*** Opening EXERCISE DATA ***
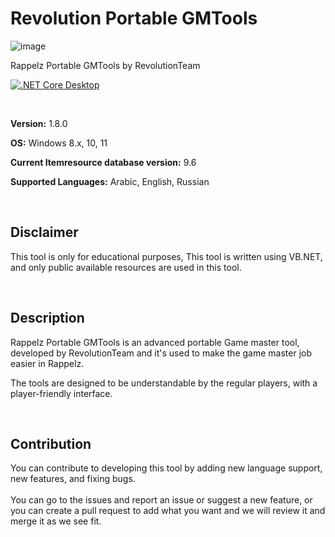 # Revolution Portable GMTools
![image](https://user-images.githubusercontent.com/53356539/169667804-b50a0aab-b901-415b-b349-f32e743c9984.png)

 Rappelz Portable GMTools by RevolutionTeam

[![.NET Core Desktop](https://github.com/Alaa-abdulridha/Revolution-Portable-GMTools/actions/workflows/dotnet-desktop.yml/badge.svg)](https://github.com/Alaa-abdulridha/Revolution-Portable-GMTools/actions/workflows/dotnet-desktop.yml)<p><img src="https://img.shields.io/github/issues/Alaa-abdulridha/Revolution-Portable-GMTools" alt="" />&nbsp;&nbsp;&nbsp;&nbsp;<img src="https://img.shields.io/github/license/Alaa-abdulridha/Revolution-Portable-GMTools" alt="" />&nbsp;</p>

<p><strong>Version:</strong> 1.8.0</p>
<p><strong>OS:</strong> Windows 8.x, 10, 11</p>
<p><strong>Current Itemresource database version:</strong> 9.6</p>
<p><strong>Supported Languages:</strong> Arabic, English, Russian</p>
<p>&nbsp;</p>
<h2 dir="auto">Disclaimer</h2>
<p>This tool is only for educational purposes, This tool is written using VB.NET, and only public available resources are used in this tool.</p>
<p>&nbsp;</p>
<h2 dir="auto">Description</h2>
<p>Rappelz Portable GMTools is an advanced portable Game master tool, developed by RevolutionTeam and it's used to make the game master job easier in Rappelz.</p>
<p>The tools are designed to be understandable by the regular players, with a player-friendly interface.</p>
<p>&nbsp;</p>
<h2 dir="auto">Contribution</h2>
<p>You can contribute to developing this tool by adding new language support, new features, and fixing bugs.<br /><br />You can go to the issues and report an issue or suggest a new feature, or you can create a pull request to add what you want and we will review it and merge it as we see fit.</p>
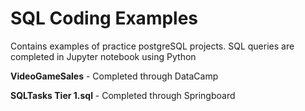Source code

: # SQL Coding Examples

Contains examples of practice postgreSQL projects.  SQL queries are completed in Jupyter notebook using Python  

**VideoGameSales** - Completed through DataCamp

**SQLTasks Tier 1.sql** - Completed through Springboard
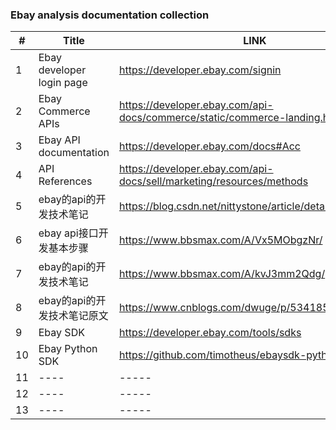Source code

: ### Ebay analysis documentation collection

|#| Title | LINK |
|---|----|-----|
|1|Ebay developer login page|https://developer.ebay.com/signin|
|2|Ebay Commerce APIs|https://developer.ebay.com/api-docs/commerce/static/commerce-landing.html|
|3|Ebay API documentation|https://developer.ebay.com/docs#Acc|
|4|API References|https://developer.ebay.com/api-docs/sell/marketing/resources/methods|
|5|ebay的api的开发技术笔记|https://blog.csdn.net/nittystone/article/details/38688535|
|6|ebay api接口开发基本步骤|https://www.bbsmax.com/A/Vx5MObgzNr/|
|7|ebay的api的开发技术笔记|https://www.bbsmax.com/A/kvJ3mm2Qdg/|
|8|ebay的api的开发技术笔记原文|https://www.cnblogs.com/dwuge/p/5341851.html|
|9|Ebay SDK|https://developer.ebay.com/tools/sdks|
|10|Ebay Python SDK|https://github.com/timotheus/ebaysdk-python|
|11|----|-----|
|12|----|-----|
|13|----|-----|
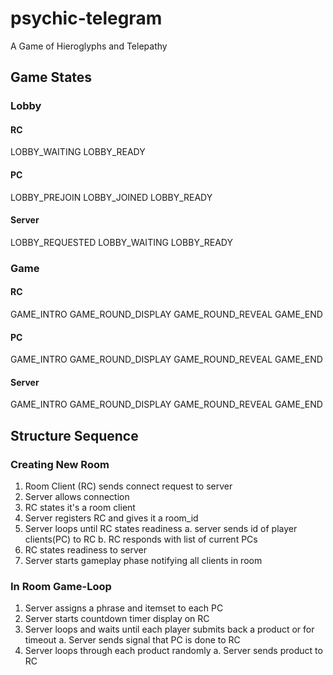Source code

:# psychic-telegram
A Game of Hieroglyphs and Telepathy


## Game States
### Lobby
#### RC
LOBBY_WAITING
LOBBY_READY

#### PC
LOBBY_PREJOIN
LOBBY_JOINED
LOBBY_READY

#### Server
LOBBY_REQUESTED
LOBBY_WAITING
LOBBY_READY

### Game
#### RC
GAME_INTRO
GAME_ROUND_DISPLAY
GAME_ROUND_REVEAL
GAME_END

#### PC
GAME_INTRO
GAME_ROUND_DISPLAY
GAME_ROUND_REVEAL
GAME_END

#### Server
GAME_INTRO
GAME_ROUND_DISPLAY
GAME_ROUND_REVEAL
GAME_END

## Structure Sequence

### Creating New Room
1. Room Client (RC) sends connect request to server
2. Server allows connection
3. RC states it's a room client
4. Server registers RC and gives it a room_id
5. Server loops until RC states readiness
   a. server sends id of player clients(PC) to RC
   b. RC responds with list of current PCs
6. RC states readiness to server
7. Server starts gameplay phase notifying all clients in room

### In Room Game-Loop
1. Server assigns a phrase and itemset to each PC
2. Server starts countdown timer display on RC
3. Server loops and waits until each player submits back a product or for
   timeout
    a. Server sends signal that PC is done to RC
4. Server loops through each product randomly
    a. Server sends product to RC
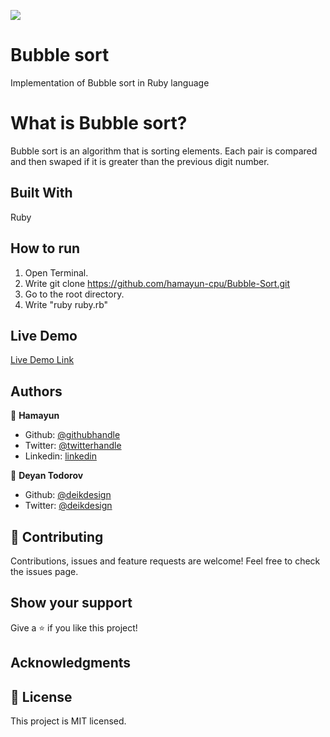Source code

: ![](https://img.shields.io/badge/Microverse-blueviolet)

# Bubble sort
Implementation of Bubble sort in Ruby language

# What is Bubble sort?
Bubble sort is an algorithm that  is sorting elements. Each pair is compared and then swaped if it is greater than the previous digit number.

## Built With
Ruby

## How to run
1. Open Terminal.
2.  Write git clone https://github.com/hamayun-cpu/Bubble-Sort.git
3. Go to the root directory.
4. Write "ruby ruby.rb"

## Live Demo

[Live Demo Link](https://repl.it/@hamayuncpu/Bubble-Sort#main.rb)

## Authors
👤 **Hamayun**

- Github: [@githubhandle](https://github.com/hamayun-cpu)
- Twitter: [@twitterhandle](https://twitter.com/hamayun_waheed?s=09&fbclid=IwAR0rfO9cMDDeCX8LfXf4cCNQDrL4LpJ02Q2csWhcT-VtMQ0Cy9EgTB4Wq8E)
- Linkedin: [linkedin](https://www.linkedin.com/in/hamayun-waheed-3527381b2/)

👤 **Deyan Todorov**

- Github: [@deikdesign](https://github.com/deikdesign)
- Twitter: [@deikdesign](https://twitter.com/deikdesign)


## 🤝 Contributing
Contributions, issues and feature requests are welcome!
Feel free to check the issues page.

## Show your support
Give a ⭐️ if you like this project!

## Acknowledgments

## 📝 License
This project is MIT licensed.

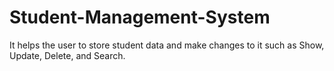# Student-Management-System
It helps the user to store student data and make changes to it such as Show, Update, Delete, and Search.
*** Closing EXERCISE DATA ***
**PROBLEM REQUIREMENTS**
Could you repeat all of the entries exactly, without the pictures?

**YOUR RESPONSE**
 # Revolution Portable GMTools
![image](https://user-images.githubusercontent.com/53356539/169667804-b50a0aab-b901-415b-b349-f32e743c9984.png)

 Rappelz Portable GMTools by RevolutionTeam

[![.NET Core Desktop](https://github.com/Alaa-abdulridha/Revolution-Portable-GMTools/actions/workflows/dotnet-desktop.yml/badge.svg)](https://github.com/Alaa-abdulridha/Revolution-Portable-GMTools/actions/workflows/dotnet-desktop.yml)<p><img src="https://img.shields.io/github/issues/Alaa-abdulridha/Revolution-Portable-GMTools" alt="" />&nbsp;&nbsp;&nbsp;&nbsp;<img src="https://img.shields.io/github/license/Alaa-abdulridha/Revolution-Portable-GMTools" alt="" />&nbsp;</p>

<p><strong>Version:</strong> 1.8.0</p>
<p><strong>OS:</strong> Windows 8.x, 10, 11</p>
<p><strong>Current Itemresource database version:</strong> 9.6</p>
<p><strong>Supported Languages:</strong> Arabic, English, Russian</p>
<p>&nbsp;</p>
<h2 dir="auto">Disclaimer</h2>
<p>This tool is only for educational purposes, This tool is written using VB.NET, and only public available resources are used in this tool.</p>
<p>&nbsp;</p>
<h2 dir="auto">Description</h2>
<p>Rappelz Portable GMTools is an advanced portable Game master tool, developed by RevolutionTeam and it's used to make the game master job easier in Rappelz.</p>
<p>The tools are designed to be understandable by the regular players, with a player-friendly interface.</p>
<p>&nbsp;</p>
<h2 dir="auto">Contribution</h2>
<p>You can contribute to developing this tool by adding new language support, new features, and fixing bugs.<br /><br />You can go to the issues and report an issue or suggest a new feature, or you can create a pull request to add what you want and we will review it and merge it as we see fit.</p>
Source code

: # SQL Coding Examples

Contains examples of practice postgreSQL projects.  SQL queries are completed in Jupyter notebook using Python  

**VideoGameSales** - Completed through DataCamp

**SQLTasks Tier 1.sql** - Completed through Springboard
Source code

: ### Ebay analysis documentation collection

|#| Title | LINK |
|---|----|-----|
|1|Ebay developer login page|https://developer.ebay.com/signin|
|2|Ebay Commerce APIs|https://developer.ebay.com/api-docs/commerce/static/commerce-landing.html|
|3|Ebay API documentation|https://developer.ebay.com/docs#Acc|
|4|API References|https://developer.ebay.com/api-docs/sell/marketing/resources/methods|
|5|ebay的api的开发技术笔记|https://blog.csdn.net/nittystone/article/details/38688535|
|6|ebay api接口开发基本步骤|https://www.bbsmax.com/A/Vx5MObgzNr/|
|7|ebay的api的开发技术笔记|https://www.bbsmax.com/A/kvJ3mm2Qdg/|
|8|ebay的api的开发技术笔记原文|https://www.cnblogs.com/dwuge/p/5341851.html|
|9|Ebay SDK|https://developer.ebay.com/tools/sdks|
|10|Ebay Python SDK|https://github.com/timotheus/ebaysdk-python|
|11|----|-----|
|12|----|-----|
|13|----|-----|
Source code

:# psychic-telegram
A Game of Hieroglyphs and Telepathy


## Game States
### Lobby
#### RC
LOBBY_WAITING
LOBBY_READY

#### PC
LOBBY_PREJOIN
LOBBY_JOINED
LOBBY_READY

#### Server
LOBBY_REQUESTED
LOBBY_WAITING
LOBBY_READY

### Game
#### RC
GAME_INTRO
GAME_ROUND_DISPLAY
GAME_ROUND_REVEAL
GAME_END

#### PC
GAME_INTRO
GAME_ROUND_DISPLAY
GAME_ROUND_REVEAL
GAME_END

#### Server
GAME_INTRO
GAME_ROUND_DISPLAY
GAME_ROUND_REVEAL
GAME_END

## Structure Sequence

### Creating New Room
1. Room Client (RC) sends connect request to server
2. Server allows connection
3. RC states it's a room client
4. Server registers RC and gives it a room_id
5. Server loops until RC states readiness
   a. server sends id of player clients(PC) to RC
   b. RC responds with list of current PCs
6. RC states readiness to server
7. Server starts gameplay phase notifying all clients in room

### In Room Game-Loop
1. Server assigns a phrase and itemset to each PC
2. Server starts countdown timer display on RC
3. Server loops and waits until each player submits back a product or for
   timeout
    a. Server sends signal that PC is done to RC
4. Server loops through each product randomly
    a. Server sends product to RC
Source code

: ![](https://img.shields.io/badge/Microverse-blueviolet)

# Bubble sort
Implementation of Bubble sort in Ruby language

# What is Bubble sort?
Bubble sort is an algorithm that  is sorting elements. Each pair is compared and then swaped if it is greater than the previous digit number.

## Built With
Ruby

## How to run
1. Open Terminal.
2.  Write git clone https://github.com/hamayun-cpu/Bubble-Sort.git
3. Go to the root directory.
4. Write "ruby ruby.rb"

## Live Demo

[Live Demo Link](https://repl.it/@hamayuncpu/Bubble-Sort#main.rb)

## Authors
👤 **Hamayun**

- Github: [@githubhandle](https://github.com/hamayun-cpu)
- Twitter: [@twitterhandle](https://twitter.com/hamayun_waheed?s=09&fbclid=IwAR0rfO9cMDDeCX8LfXf4cCNQDrL4LpJ02Q2csWhcT-VtMQ0Cy9EgTB4Wq8E)
- Linkedin: [linkedin](https://www.linkedin.com/in/hamayun-waheed-3527381b2/)

👤 **Deyan Todorov**

- Github: [@deikdesign](https://github.com/deikdesign)
- Twitter: [@deikdesign](https://twitter.com/deikdesign)


## 🤝 Contributing
Contributions, issues and feature requests are welcome!
Feel free to check the issues page.

## Show your support
Give a ⭐️ if you like this project!

## Acknowledgments

## 📝 License
This project is MIT licensed.

# Student-Management-System
It helps the user to store student data and make changes to it such as Show, Update, Delete, and Search.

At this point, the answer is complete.